THE YARD CRITTERS TOO

From the Neighbors series

This oversized volume won’t fit on a bookshelf; leave it open on a table to display the art.

Poems celebrate 12 animals that might be found in American backyards.

This collection complements Held and Kim's The Yard Critters (2011), which similarly invites young readers to think about beings that share their world. From ladybugs to chipmunks, each double-page spread features a different creature, one that may be familiar from storybooks, if not from personal experience. In a few short stanzas, the poet describes both attributes and habits.

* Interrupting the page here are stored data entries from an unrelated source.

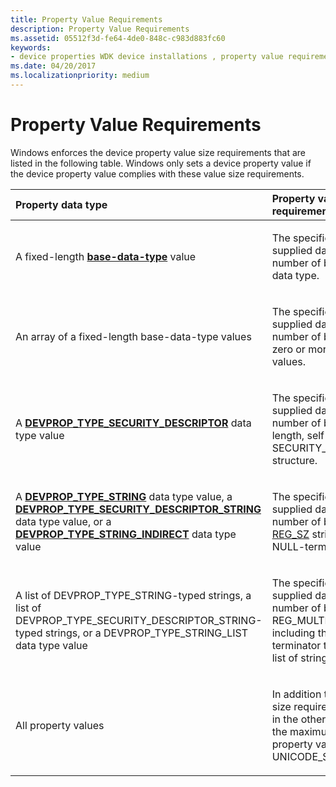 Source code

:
 ```yaml
---
title: Property Value Requirements
description: Property Value Requirements
ms.assetid: 05512f3d-fe64-4de0-848c-c983d883fc60
keywords:
- device properties WDK device installations , property value requirements
ms.date: 04/20/2017
ms.localizationpriority: medium
---
```


# Property Value Requirements


Windows enforces the device property value size requirements that are listed in the following table. Windows only sets a device property value if the device property value complies with these value size requirements.

<table>
<colgroup>
<col width="50%" />
<col width="50%" />
</colgroup>
<thead>
<tr class="header">
<th align="left">Property data type</th>
<th align="left">Property value size requirement</th>
</tr>
</thead>
<tbody>
<tr class="odd">
<td align="left"><p>A fixed-length <a href="/previous-versions/ff537793(v=vs.85)" data-raw-source="[&lt;strong&gt;base-data-type&lt;/strong&gt;](/previous-versions/ff537793(v=vs.85))"><strong>base-data-type</strong></a> value</p></td>
<td align="left"><p>The specified size of the supplied data must be the number of bytes in the base data type.</p></td>
</tr>
<tr class="even">
<td align="left"><p>An array of a fixed-length base-data-type values</p></td>
<td align="left"><p>The specified size of the supplied data must be the number of bytes of an array of zero or more base-data-type values.</p></td>
</tr>
<tr class="odd">
<td align="left"><p>A <a href="https://docs.microsoft.com/windows-hardware/drivers/install/devprop-type-security-descriptor" data-raw-source="[&lt;strong&gt;DEVPROP_TYPE_SECURITY_DESCRIPTOR&lt;/strong&gt;](./devprop-type-security-descriptor.md)"><strong>DEVPROP_TYPE_SECURITY_DESCRIPTOR</strong></a> data type value</p></td>
<td align="left"><p>The specified size of the supplied data must be the number of bytes of a variable-length, self-relative SECURITY_DESCRIPTOR structure.</p></td>
</tr>
<tr class="even">
<td align="left"><p>A <a href="https://docs.microsoft.com/windows-hardware/drivers/install/devprop-type-string" data-raw-source="[&lt;strong&gt;DEVPROP_TYPE_STRING&lt;/strong&gt;](./devprop-type-string.md)"><strong>DEVPROP_TYPE_STRING</strong></a> data type value, a <a href="https://docs.microsoft.com/windows-hardware/drivers/install/devprop-type-security-descriptor-string" data-raw-source="[&lt;strong&gt;DEVPROP_TYPE_SECURITY_DESCRIPTOR_STRING&lt;/strong&gt;](./devprop-type-security-descriptor-string.md)"><strong>DEVPROP_TYPE_SECURITY_DESCRIPTOR_STRING</strong></a> data type value, or a <a href="https://docs.microsoft.com/windows-hardware/drivers/install/devprop-type-string-indirect" data-raw-source="[&lt;strong&gt;DEVPROP_TYPE_STRING_INDIRECT&lt;/strong&gt;](./devprop-type-string-indirect.md)"><strong>DEVPROP_TYPE_STRING_INDIRECT</strong></a> data type value</p></td>
<td align="left"><p>The specified size of the supplied data must be the number of bytes of a Unicode <a href="https://docs.microsoft.com/windows/desktop/SysInfo/registry-value-types" data-raw-source="[REG_SZ](/windows/desktop/SysInfo/registry-value-types)">REG_SZ</a> string, including the NULL-terminator.</p></td>
</tr>
<tr class="odd">
<td align="left"><p>A list of DEVPROP_TYPE_STRING-typed strings, a list of DEVPROP_TYPE_SECURITY_DESCRIPTOR_STRING-typed strings, or a DEVPROP_TYPE_STRING_LIST data type value</p></td>
<td align="left"><p>The specified size of the supplied data must be the number of bytes of a Unicode REG_MULTLI_SZ list of strings, including the final NULL-terminator that terminates the list of strings.</p></td>
</tr>
<tr class="even">
<td align="left"><p>All property values</p></td>
<td align="left"><p>In addition to the property value size requirements that are listed in the other rows of this table, the maximum size, in bytes, of a property value is UNICODE_STRING_MAX_BYTES.</p></td>
</tr>
</tbody>
</table>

Of the porcupine: “It’s a thrill / to see this / walking quill / cushion // strolling uphill / from the cellar / where he’s built / a den down under.” “So much / does Nature / love her, / Shrew // can birth / ten litters / per year— / whew!” There’s even a riddle: “Flying from Belize to bless our summer, / this ingenious gem is called the ———.” (The word “hummer” appears in a later poem, “Field Mouse.”) Not all the ideas are important or even accurate; this is not an informational book. Nor are these your usual children’s poems. The vocabulary is sophisticated. The rhymes and sound patterns are complex and vary unpredictably. With only 12 poems, this title may seem slight. What adds value are Kim’s intriguing collage illustrations, creating stylized but recognizable animal images set on generous white space with elements crossing the gutter to lead eyes to the text.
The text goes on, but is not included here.